• _What the task requires_: Repeat every line below exactly as it reads.

START Material for the task

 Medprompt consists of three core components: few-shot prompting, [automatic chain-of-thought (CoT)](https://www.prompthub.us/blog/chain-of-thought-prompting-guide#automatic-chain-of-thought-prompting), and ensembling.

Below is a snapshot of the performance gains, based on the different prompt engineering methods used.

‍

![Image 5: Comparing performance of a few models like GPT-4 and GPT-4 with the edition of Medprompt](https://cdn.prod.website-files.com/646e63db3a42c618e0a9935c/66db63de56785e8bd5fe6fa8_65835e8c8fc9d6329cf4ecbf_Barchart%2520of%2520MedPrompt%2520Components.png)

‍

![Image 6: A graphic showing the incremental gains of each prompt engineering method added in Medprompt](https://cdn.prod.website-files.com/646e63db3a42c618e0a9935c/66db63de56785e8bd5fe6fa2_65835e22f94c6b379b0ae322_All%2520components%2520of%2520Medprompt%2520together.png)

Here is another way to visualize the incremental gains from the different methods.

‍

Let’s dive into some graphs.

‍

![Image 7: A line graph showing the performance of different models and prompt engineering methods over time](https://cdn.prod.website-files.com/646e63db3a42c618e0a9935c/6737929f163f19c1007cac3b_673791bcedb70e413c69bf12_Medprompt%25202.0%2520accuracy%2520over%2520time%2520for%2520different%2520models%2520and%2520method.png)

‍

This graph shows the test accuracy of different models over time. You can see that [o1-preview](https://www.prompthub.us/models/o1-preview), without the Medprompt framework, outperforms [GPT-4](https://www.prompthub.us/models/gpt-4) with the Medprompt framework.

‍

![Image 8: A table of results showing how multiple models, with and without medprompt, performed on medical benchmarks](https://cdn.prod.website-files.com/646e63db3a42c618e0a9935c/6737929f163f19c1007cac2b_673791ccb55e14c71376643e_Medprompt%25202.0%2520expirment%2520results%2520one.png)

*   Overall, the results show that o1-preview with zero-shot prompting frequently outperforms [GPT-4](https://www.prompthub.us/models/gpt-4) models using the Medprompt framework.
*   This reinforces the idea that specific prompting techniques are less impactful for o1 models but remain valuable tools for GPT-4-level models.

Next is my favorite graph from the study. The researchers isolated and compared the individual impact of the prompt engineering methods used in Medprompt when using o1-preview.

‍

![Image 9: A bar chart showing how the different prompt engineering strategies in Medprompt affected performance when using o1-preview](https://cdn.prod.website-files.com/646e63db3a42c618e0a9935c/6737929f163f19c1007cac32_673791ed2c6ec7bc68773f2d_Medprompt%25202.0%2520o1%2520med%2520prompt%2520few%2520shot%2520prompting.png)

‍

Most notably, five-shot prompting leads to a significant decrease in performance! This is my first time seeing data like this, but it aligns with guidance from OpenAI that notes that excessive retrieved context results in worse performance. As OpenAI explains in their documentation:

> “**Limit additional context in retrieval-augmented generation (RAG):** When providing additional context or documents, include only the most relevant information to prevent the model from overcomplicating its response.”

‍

END Material for the task

• _Exercise output_:
 Medprompt consists of three core components: few-shot prompting, [automatic chain-of-thought (CoT)](https://www.prompthub.us/blog/chain-of-thought-prompting-guide#automatic-chain-of-thought-prompting), and ensembling.

Below is a snapshot of the performance gains, based on the different prompt engineering methods used.

‍

![Image 5: Comparing performance of a few models like GPT-4 and GPT-4 with the edition of Medprompt](https://cdn.prod.website-files.com/646e63db3a42c618e0a9935c/66db63de56785e8bd5fe6fa8_65835e8c8fc9d6329cf4ecbf_Barchart%2520of%2520MedPrompt%2520Components.png)

‍

![Image 6: A graphic showing the incremental gains of each prompt engineering method added in Medprompt](https://cdn.prod.website-files.com/646e63db3a42c618e0a9935c/66db63de56785e8bd5fe6fa2_65835e22f94c6b379b0ae322_All%2520components%2520of%2520Medprompt%2520together.png)

Here is another way to visualize the incremental gains from the different methods.

‍

Let’s dive into some graphs.

‍

![Image 7: A line graph showing the performance of different models and prompt engineering methods over time](https://cdn.prod.website-files.com/646e63db3a42c618e0a9935c/6737929f163f19c1007cac3b_673791bcedb70e413c69bf12_Medprompt%25202.0%2520accuracy%2520over%2520time%2520for%2520different%2520models%2520and%2520method.png)

‍

This graph shows the test accuracy of different models over time. You can see that [o1-preview](https://www.prompthub.us/models/o1-preview), without the Medprompt framework, outperforms [GPT-4](https://www.prompthub.us/models/gpt-4) with the Medprompt framework.

‍

![Image 8: A table of results showing how multiple models, with and without medprompt, performed on medical benchmarks](https://cdn.prod.website-files.com/646e63db3a42c618e0a9935c/6737929f163f19c1007cac2b_673791ccb55e14c71376643e_Medprompt%25202.0%2520expirment%2520results%2520one.png)

*   Overall, the results show that o1-preview with zero-shot prompting frequently outperforms [GPT-4](https://www.prompthub.us/models/gpt-4) models using the Medprompt framework.
*   This reinforces the idea that specific prompting techniques are less impactful for o1 models but remain valuable tools for GPT-4-level models.

Next is my favorite graph from the study. The researchers isolated and compared the individual impact of the prompt engineering methods used in Medprompt when using o1-preview.

‍

![Image 9: A bar chart showing how the different prompt engineering strategies in Medprompt affected performance when using o1-preview](https://cdn.prod.website-files.com/646e63db3a42c618e0a9935c/6737929f163f19c1007cac32_673791ed2c6ec7bc68773f2d_Medprompt%25202.0%2520o1%2520med%2520prompt%2520few%2520shot%2520prompting.png)

‍

Most notably, five-shot prompting leads to a significant decrease in performance! This is my first time seeing data like this, but it aligns with guidance from OpenAI that notes that excessive retrieved context results in worse performance. As OpenAI explains in their documentation:

> “**Limit additional context in retrieval-augmented generation (RAG):** When providing additional context or documents, include only the most relevant information to prevent the model from overcomplicating its response.”

‍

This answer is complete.